Conseiller consulaire auprès du Consulat général de France à Toronto.

 

3 comments on Pour en finir avec les élus fictifs

  1. Il est effectivement inadmissible que certains élus, peu scrupuleux vis à vis de leurs électeurs, profitent du flou des textes pour conserver leur mandat alors qu’ils ne résident plus effectivement dans leur circonscription d’élection, et ne peuvent donc être ces élus de proximité voulus par la réforme de la représentation des français de l’étranger mise en place en 2014. Confronté à ce problème et face au  »vide juridique » qui rend difficile le traitement de telles situations, le Bureau de l’Assemblée des Français de l’étranger travaille étroitement avec le secrétariat général de l’AFE et la Direction des Français de l’Etranger. Certains cas ont déjà pu être réglés, d’autres sont en cours de règlement. En Janvier 2017, le Bureau de l’Assemblée a saisi la commission des lois sur ce sujet . Les interventions des différents groupes lors de l’ouverture de notre session de Mars ont montré combien, les Conseillers AFE étaient sensibles à ce problème (page 9 et suivante du verbatim de nos travaux : http://www.assemblee-afe.fr/IMG/pdf/afe-compte_rendu_de_la_26eme_session-mars_2017.pdf) .
    Suite à ces interventions et sur proposition du Bureau un groupe de travail a été formé, pour étudier les textes, pointer leurs insuffisances et faire des propositions pour les compléter de façon efficace.

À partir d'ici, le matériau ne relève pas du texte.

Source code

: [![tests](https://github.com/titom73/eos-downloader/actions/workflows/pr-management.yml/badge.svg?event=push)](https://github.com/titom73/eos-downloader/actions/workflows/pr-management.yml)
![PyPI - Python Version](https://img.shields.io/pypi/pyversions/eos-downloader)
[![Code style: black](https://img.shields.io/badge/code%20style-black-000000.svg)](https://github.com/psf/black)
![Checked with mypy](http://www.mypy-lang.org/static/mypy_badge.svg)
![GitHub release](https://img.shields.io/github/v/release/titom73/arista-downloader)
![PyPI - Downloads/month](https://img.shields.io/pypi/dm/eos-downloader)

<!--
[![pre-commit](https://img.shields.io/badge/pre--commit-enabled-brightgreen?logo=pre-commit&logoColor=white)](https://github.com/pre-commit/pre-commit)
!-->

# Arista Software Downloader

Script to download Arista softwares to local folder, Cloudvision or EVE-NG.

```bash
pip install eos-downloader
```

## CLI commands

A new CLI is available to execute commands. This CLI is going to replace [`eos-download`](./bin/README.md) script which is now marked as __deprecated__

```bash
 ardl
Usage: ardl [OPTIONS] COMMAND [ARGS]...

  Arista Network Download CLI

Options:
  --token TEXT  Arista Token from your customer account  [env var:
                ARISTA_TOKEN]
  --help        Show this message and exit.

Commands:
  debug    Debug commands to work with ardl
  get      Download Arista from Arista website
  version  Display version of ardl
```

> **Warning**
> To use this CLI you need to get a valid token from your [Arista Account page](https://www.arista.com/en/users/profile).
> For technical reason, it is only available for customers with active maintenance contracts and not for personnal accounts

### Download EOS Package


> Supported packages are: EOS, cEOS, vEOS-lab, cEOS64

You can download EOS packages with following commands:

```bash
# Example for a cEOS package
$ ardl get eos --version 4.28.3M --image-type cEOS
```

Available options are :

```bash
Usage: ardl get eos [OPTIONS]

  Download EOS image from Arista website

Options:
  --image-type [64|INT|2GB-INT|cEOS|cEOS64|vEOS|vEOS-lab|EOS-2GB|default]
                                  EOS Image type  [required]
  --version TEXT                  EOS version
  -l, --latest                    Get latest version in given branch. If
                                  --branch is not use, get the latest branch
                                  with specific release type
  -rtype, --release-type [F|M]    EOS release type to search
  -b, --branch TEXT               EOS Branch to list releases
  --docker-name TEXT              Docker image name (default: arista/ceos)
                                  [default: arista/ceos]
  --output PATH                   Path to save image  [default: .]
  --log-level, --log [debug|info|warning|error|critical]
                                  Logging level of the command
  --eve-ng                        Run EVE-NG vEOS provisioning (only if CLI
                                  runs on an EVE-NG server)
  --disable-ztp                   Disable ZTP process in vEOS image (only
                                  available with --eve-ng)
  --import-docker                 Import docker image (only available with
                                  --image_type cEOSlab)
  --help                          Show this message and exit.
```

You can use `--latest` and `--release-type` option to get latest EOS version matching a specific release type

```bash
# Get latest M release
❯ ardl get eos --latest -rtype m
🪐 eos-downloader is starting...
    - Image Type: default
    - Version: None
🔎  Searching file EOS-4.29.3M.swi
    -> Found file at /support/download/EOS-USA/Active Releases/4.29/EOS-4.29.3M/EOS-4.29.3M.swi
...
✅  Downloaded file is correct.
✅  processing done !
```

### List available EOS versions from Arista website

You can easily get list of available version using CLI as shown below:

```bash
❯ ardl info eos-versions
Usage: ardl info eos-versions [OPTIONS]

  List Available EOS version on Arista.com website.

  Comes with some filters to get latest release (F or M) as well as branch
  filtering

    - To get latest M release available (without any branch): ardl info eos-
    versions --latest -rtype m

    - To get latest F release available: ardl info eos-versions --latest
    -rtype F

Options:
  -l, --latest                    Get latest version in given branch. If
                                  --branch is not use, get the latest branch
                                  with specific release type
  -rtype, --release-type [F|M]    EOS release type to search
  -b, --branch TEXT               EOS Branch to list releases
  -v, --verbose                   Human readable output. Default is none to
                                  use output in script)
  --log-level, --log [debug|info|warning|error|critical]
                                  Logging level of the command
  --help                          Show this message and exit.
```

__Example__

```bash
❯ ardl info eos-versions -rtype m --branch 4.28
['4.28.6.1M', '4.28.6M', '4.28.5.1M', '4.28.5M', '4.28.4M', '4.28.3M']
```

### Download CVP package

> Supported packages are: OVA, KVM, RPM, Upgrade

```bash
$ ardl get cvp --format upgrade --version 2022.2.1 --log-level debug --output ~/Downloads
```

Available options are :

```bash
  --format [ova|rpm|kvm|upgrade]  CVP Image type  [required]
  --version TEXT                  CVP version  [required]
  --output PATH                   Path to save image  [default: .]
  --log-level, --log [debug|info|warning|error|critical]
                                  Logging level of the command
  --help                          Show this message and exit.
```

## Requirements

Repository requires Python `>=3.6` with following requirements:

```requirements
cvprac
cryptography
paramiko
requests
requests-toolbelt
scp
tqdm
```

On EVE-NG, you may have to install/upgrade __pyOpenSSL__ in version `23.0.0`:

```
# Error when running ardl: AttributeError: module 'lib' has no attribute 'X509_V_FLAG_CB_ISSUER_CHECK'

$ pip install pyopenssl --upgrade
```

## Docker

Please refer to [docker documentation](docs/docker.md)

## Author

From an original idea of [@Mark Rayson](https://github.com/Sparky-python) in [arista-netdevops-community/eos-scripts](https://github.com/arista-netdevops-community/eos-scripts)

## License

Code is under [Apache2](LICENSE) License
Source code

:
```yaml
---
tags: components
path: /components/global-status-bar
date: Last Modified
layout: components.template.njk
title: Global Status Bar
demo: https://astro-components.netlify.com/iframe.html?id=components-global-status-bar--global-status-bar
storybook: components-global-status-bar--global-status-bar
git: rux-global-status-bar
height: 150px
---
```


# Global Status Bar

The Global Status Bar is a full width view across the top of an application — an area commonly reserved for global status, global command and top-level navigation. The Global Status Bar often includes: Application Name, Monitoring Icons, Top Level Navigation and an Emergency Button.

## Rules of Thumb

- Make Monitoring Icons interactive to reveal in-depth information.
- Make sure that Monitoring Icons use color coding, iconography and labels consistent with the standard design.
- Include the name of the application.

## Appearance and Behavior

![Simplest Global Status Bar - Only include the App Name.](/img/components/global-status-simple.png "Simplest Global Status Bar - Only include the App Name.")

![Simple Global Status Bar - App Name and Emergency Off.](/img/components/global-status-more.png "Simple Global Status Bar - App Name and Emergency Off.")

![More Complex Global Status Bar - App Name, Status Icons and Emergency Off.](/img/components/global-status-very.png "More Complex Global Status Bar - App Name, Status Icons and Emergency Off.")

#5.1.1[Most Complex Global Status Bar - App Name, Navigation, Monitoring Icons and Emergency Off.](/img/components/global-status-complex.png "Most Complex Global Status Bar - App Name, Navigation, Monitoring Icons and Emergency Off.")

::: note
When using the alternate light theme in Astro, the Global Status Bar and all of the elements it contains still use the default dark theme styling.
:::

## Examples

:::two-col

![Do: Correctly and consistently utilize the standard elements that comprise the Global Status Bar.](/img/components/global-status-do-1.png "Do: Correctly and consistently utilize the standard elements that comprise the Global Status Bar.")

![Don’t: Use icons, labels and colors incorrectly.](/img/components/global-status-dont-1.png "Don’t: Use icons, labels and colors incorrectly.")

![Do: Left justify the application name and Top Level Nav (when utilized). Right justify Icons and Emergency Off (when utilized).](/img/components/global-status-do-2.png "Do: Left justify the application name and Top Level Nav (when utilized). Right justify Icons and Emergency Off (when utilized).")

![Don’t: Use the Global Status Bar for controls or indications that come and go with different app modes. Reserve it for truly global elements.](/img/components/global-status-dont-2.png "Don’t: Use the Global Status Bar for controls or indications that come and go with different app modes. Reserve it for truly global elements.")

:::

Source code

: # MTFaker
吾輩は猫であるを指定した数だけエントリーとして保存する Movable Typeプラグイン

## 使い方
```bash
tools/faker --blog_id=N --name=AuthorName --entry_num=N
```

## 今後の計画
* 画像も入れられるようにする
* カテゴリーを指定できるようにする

Plusieurs pistes sont envisagées dont une meilleure définition des critères d’inscription et surtout de maintien sur la Liste Electorale Consulaire qui est une des conditions d’éligibilité des Conseillers Consulaires. Marc Villard , Président de l’Assemblée des Français de l’Etranger.

  2. Bien qu’en effet inacceptable, la solution que vous envisagez ne me semble pas plus adéquate. Le sénat Canadien s’y est frotté sans succès. En démocratie, seule l’éducation des électeurs est légitimement concevable. Les processus de destitution de mandats doivent donc être voté par la ĹEC. Toutes autres procédures entraînent le principe démocratique dans une dérive autoritariste et un risque de dérapage partisan. Votre article Marc, suit ce principe éducatif, et d’autre journalistes doivent dénoncer ces élus illégitimes. Mais seul l’électorat peut, in fine, choisir de retirer son mandat. Une solution plus acceptable serait ainsi de réduire la durée et la limite des mandats. 2 ans, 2 mandats maximum. Au plaisir d’en discuter au 14 juillet. Francois.

  3. Marc Albert,

    Tu dis que la France ne peut pas « destituer » un élu.

    Je me permets de te dire que tu devrais plus souvent lire le JO, ou à défaut lire mon compte Twitter. J’y rapportais voici peu une décision de « démission d’office » par là Quai d’Orsay https://twitter.com/menilmuche/status/877714453579616256
    L’intéressé m’a fait savoir qu’il la contestait, mais peu importe: une démission d’office est précisément ce que tu appelles une destitution.

    Par ailleurs, les gens honnêtes existent. Par exemple cette semaine un nouveau conseiller consulaire adfe prenait cette semaine la place d’un démissionnaire pour raisons professionnelles https://fr.thaivisa.com/forum/topic/8067-pot-de-bienvenue-au-nouveau-conseiller-consulaire-3-juillet-sathorn/

    Certes géographiquement c’est plus proche de chez Marc Villard que de chez nous. Mais si tu voulais parler de ce qui se passe chez nous, pourquoi ne pas citer nommément un ancien collaborateur parlementaire?